**ASSIGNMENT**
Beginning at the top of the listing, repeat each line exactly until the line with "Creates a qualitative color scale." has been repeated too.
· · · · ·
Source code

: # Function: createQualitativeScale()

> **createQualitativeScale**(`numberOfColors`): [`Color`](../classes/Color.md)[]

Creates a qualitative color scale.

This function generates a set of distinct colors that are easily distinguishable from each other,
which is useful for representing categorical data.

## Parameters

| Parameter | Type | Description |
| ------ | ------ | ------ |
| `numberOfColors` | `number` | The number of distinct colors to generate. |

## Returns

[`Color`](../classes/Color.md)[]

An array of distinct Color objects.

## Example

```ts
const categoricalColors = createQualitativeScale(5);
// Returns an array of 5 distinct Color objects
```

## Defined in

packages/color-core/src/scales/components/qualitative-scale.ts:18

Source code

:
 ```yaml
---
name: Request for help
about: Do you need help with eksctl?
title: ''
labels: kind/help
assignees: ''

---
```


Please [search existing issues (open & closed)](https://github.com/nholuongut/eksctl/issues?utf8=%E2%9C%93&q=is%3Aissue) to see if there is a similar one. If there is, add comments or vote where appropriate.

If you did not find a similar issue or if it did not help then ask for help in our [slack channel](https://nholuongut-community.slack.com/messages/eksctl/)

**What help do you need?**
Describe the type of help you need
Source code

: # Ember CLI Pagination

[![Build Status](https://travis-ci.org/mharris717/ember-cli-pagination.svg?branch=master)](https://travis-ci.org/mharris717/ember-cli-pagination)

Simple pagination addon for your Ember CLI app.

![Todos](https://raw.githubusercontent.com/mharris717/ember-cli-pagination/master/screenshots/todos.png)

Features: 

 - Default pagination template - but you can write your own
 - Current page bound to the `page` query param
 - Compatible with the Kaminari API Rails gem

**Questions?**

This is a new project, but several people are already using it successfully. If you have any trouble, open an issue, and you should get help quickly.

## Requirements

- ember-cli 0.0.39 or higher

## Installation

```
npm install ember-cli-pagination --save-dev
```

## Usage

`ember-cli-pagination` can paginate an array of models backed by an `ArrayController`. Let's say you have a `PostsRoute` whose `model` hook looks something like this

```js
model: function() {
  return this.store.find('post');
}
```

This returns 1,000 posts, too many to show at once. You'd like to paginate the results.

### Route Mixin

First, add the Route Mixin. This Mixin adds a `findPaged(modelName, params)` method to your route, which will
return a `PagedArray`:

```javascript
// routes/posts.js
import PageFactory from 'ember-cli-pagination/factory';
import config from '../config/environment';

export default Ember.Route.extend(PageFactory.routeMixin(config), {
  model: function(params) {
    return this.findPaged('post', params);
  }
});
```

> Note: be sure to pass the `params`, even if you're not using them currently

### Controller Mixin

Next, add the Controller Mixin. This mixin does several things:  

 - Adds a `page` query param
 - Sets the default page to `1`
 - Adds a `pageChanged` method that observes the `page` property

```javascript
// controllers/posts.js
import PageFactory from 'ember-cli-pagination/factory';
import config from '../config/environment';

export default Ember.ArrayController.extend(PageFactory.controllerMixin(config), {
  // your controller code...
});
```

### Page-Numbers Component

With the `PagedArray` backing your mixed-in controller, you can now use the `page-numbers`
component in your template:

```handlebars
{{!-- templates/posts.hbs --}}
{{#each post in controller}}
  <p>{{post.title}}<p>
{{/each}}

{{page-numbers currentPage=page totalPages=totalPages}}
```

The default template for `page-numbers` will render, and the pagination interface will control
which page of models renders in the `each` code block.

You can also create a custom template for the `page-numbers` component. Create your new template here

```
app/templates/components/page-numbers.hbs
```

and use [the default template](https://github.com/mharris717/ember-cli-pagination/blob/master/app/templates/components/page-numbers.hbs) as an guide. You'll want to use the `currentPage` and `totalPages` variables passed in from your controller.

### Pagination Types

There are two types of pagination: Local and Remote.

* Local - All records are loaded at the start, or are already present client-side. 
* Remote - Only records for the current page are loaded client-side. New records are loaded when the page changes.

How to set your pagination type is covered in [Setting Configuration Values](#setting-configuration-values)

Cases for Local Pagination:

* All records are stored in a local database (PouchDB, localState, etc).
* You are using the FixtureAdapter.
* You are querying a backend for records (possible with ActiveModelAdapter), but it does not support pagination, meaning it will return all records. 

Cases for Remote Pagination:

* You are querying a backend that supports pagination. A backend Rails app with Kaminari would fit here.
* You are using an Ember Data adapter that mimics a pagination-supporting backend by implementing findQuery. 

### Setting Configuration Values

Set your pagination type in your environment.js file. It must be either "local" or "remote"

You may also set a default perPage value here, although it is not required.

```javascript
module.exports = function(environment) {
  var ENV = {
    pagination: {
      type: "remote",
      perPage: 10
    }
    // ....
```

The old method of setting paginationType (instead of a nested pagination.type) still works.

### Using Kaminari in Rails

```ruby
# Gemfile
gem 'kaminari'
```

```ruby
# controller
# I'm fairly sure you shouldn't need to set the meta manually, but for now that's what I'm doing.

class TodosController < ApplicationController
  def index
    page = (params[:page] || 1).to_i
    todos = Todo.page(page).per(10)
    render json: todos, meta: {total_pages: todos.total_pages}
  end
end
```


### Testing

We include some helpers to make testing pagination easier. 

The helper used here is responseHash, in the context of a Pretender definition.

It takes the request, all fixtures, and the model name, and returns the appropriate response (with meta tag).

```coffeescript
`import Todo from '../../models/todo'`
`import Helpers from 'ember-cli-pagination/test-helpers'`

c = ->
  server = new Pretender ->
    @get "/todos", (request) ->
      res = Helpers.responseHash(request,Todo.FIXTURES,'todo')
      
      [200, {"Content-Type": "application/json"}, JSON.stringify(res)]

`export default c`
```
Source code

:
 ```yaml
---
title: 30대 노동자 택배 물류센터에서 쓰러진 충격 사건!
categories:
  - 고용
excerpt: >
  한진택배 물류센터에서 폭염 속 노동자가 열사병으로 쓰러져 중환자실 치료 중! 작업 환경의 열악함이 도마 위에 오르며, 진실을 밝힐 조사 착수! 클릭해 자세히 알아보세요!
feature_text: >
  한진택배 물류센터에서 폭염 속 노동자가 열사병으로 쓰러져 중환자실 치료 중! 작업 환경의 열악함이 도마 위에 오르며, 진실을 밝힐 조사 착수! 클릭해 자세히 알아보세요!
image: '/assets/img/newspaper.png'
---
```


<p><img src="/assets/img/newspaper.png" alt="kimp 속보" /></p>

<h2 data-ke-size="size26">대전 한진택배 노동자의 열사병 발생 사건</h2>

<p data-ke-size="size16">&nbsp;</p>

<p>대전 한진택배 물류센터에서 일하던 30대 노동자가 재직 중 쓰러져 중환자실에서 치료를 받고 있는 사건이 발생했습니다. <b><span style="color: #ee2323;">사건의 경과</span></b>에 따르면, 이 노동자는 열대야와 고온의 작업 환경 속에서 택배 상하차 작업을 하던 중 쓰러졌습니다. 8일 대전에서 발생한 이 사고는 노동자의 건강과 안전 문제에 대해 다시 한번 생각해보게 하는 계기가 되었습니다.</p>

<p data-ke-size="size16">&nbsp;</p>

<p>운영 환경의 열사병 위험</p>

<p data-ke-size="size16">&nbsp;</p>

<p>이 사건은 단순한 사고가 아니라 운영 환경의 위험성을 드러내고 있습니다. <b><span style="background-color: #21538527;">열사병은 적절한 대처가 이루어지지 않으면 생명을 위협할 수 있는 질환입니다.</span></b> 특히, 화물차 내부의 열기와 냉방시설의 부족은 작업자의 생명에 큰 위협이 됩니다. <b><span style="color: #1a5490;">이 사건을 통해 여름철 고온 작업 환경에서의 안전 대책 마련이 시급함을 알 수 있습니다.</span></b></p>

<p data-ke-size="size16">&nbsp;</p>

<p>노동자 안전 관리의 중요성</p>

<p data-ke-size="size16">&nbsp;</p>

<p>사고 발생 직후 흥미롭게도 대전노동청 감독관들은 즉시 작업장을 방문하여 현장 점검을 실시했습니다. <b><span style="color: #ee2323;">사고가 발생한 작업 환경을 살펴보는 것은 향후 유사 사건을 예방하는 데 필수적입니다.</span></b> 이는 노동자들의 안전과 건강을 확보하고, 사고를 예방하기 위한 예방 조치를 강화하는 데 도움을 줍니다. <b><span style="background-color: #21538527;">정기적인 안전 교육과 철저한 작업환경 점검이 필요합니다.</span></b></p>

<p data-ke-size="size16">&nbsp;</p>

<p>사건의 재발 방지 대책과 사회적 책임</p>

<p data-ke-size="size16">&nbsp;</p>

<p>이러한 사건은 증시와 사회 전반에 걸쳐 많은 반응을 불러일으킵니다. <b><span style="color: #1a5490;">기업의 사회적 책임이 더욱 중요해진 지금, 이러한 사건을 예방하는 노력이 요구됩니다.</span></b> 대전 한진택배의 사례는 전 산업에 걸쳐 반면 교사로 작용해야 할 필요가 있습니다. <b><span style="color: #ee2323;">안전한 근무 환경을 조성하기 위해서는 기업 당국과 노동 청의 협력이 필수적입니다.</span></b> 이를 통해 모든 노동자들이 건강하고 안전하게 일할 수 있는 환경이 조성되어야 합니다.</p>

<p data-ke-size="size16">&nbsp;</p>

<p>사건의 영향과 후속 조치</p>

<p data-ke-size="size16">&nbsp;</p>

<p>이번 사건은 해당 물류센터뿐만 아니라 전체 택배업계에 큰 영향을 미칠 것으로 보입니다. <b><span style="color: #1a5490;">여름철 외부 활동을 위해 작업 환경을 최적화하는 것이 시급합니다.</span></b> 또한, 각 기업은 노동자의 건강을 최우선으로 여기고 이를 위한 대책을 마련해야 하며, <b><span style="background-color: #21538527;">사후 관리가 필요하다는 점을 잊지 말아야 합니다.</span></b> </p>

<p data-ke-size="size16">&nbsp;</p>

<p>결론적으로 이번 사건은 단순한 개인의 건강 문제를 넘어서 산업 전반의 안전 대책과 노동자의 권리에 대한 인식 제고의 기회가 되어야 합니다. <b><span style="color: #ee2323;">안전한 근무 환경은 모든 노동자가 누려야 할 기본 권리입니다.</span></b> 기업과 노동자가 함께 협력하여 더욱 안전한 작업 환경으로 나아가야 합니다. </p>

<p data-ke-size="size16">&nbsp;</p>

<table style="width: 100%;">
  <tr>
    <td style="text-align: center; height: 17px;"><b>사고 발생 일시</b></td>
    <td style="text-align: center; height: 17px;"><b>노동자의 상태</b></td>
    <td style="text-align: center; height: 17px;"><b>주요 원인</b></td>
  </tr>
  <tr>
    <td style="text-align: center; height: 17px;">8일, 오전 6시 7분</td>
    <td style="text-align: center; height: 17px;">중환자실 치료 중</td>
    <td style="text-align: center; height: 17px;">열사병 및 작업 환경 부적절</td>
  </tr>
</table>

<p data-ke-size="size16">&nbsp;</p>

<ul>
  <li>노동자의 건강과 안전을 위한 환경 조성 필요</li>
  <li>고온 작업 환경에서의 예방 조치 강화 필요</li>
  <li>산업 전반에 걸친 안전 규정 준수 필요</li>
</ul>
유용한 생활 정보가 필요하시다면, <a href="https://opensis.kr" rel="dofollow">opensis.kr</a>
· · · · ·
**WRITTEN REPLY**
Source code

: # Function: createQualitativeScale()

> **createQualitativeScale**(`numberOfColors`): [`Color`](../classes/Color.md)[]

Creates a qualitative color scale.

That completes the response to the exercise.